Two lucky drivers indeed drove away in a Chevy for under $100, but better yet, all that foot traffic brought in some shoppers who really did need a car— even if it meant spending more than $98. Fox Chevrolet ended up selling 17 new cars and 17 used cars at full price in just one day.
An Iowa Jiffy Lube location teamed up with local radio station KCCQ for two reasons: to acquire new customers and allure past customers to return.
Listeners were given the opportunity to win a year’s worth of free oil changes by entering a contest. Once entered, participants received coupons via text message for deals on oil changes, wiper blades, tire rotations and more.

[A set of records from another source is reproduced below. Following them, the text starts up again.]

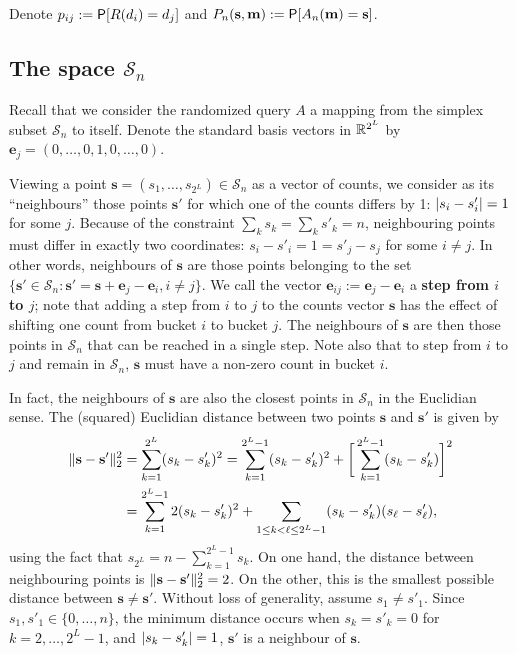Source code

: \documentclass[11pt,draft]{article}
\newcommand{\Ssp}{\mathcal{S}}
\newcommand{\sv}{\mathbf{s}}
\newcommand{\mv}{\mathbf{m}}
\newcommand{\ev}{\mathbf{e}}
\begin{document}
Denote $p_{ij} := \P[R(d_i) = d_j]$ and $P_n(\sv,\mv) := \P[A_n(\mv) = \sv]$.

\subsection{The space $\Ssp_n$}

Recall that we consider the randomized query $A$ a mapping from the simplex
subset $\Ssp_n$ to itself.
Denote the standard basis vectors in $\R^{2^L}$ by
$\ev_j = (0,\dots, 0, 1, 0,\dots, 0)$.

Viewing a point $\sv = (s_1,\dots,s_{2^L}) \in\Ssp_n$ as a vector of counts,
we consider as its ``neighbours'' those points $\sv'$ for which one of the
counts differs by 1: $\abs{s_i - s'_i} = 1$ for some $j$.
Because of the constraint $\sum_k s_k = \sum_k s'_k = n$, neighbouring points
must differ in exactly two coordinates: $s_i - s'_i = 1 = s'_j - s_j$ for some
$i \neq j$.
In other words, neighbours of $\sv$ are those points belonging to the set
$\{\sv'\in\Ssp_n : \sv' = \sv + \ev_j - \ev_i, i \neq j \}$.
We call the vector $\ev_{ij} := \ev_j - \ev_i$ a \textbf{step from $i$ to $j$};
note that adding a step from $i$ to $j$ to the counts vector $\sv$ has the
effect of shifting one count from bucket $i$ to bucket $j$.
The neighbours of $\sv$ are then those points in $\Ssp_n$ that can be reached
in a single step. Note also that to step from $i$ to $j$ and remain in $\Ssp_n$,
$\sv$ must have a non-zero count in bucket $i$.

In fact, the neighbours of $\sv$ are also the closest points in $\Ssp_n$ in
the Euclidian sense.
The (squared) Euclidian distance between two points $\sv$ and $\sv'$ is given by
\begin{align*}
\norm{\sv - \sv'}_2^2 &= \sum_{k = 1}^{2^L} (s_k - s'_k)^2 =
\sum_{k = 1}^{2^L - 1} (s_k - s'_k)^2 +
\bigg[\sum_{k = 1}^{2^L-1} (s_k - s'_k) \bigg]^2 \\
&= \sum_{k = 1}^{2^L - 1} 2(s_k - s'_k)^2 +
\sum_{1 \leq k < \ell \leq 2^L-1} (s_k - s'_k)(s_\ell - s'_\ell),
\end{align*}
using the fact that $s_{2^L} = n - \sum_{k=1}^{2^L-1} s_k$.
On one hand, the distance between neighbouring points is
$\norm{\sv - \sv'}_2^2= 2$.
On the other, this is the smallest possible distance between $\sv\neq\sv'$.
Without loss of generality, assume $s_1 \neq s'_1$.
Since $s_1, s'_1 \in \{0,\dots,n\}$, the minimum distance occurs when
$s_k = s'_k = 0$ for $k = 2,\dots,2^L-1$, and $\abs{s_k - s'_k} = 1$, \ie $\sv'$
is a neighbour of $\sv$.
\end{document}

Unlike ever before, the radio station was able to gather data by tracking how many people redeemed the mobile offers. Nearly 50 percent of respondents were new customers, and that’s just based on the trackable text messages with no other marketing efforts factored in.
Not only did this simple campaign offer a cost-effective way to measure success, it brought in an influx of new and returning customers.
One of the nation’s oldest and largest tire retailers, Belle Tire, set out to create a customer pool it can communicate with on a regular basis.
The company ran television and radio ads encouraging listeners to text to win a $20-off mobile coupon. Entrants were then invited to the Belle Tire Advantage club, and 55 percent joined. As a result, the company built up a strong database to offer at-your-fingertip incentives and perks to on an ongoing basis.
Notice the common thread in all of these scenarios? It’s combining old with new; using radio as a means to reap the benefits of mobile.
Radio certainly has an edge when it comes to communicating with an audience at a hard-to-reach time (you can’t really surf the Web, browse social media or watch TV during rush hour). And Fox Chevrolet strategically took advantage of its location since many consumers in the Baltimore area spend a chunk of their day commuting. What better time for a driver to think about buying a new car than when they’re actually in their car?
As for Jiffy Lube, they had deals to offer. Giving customers those incentives via text message had extraordinary reach—more so than e-mail blasts, where you have to keep your fingers crossed that customer opens the e-mail let alone prints out a coupon.
Belle Tire’s case of traditional meets new media proved that even the oldest brands can adapt to the most innovative technologies.
So, with the cases Hasen outlines in mind, you may want to carry on with that radio budget you’ve been allocating for years (but maybe ditch the corny jingle). Try marrying radio and mobile– marketing’s power couple.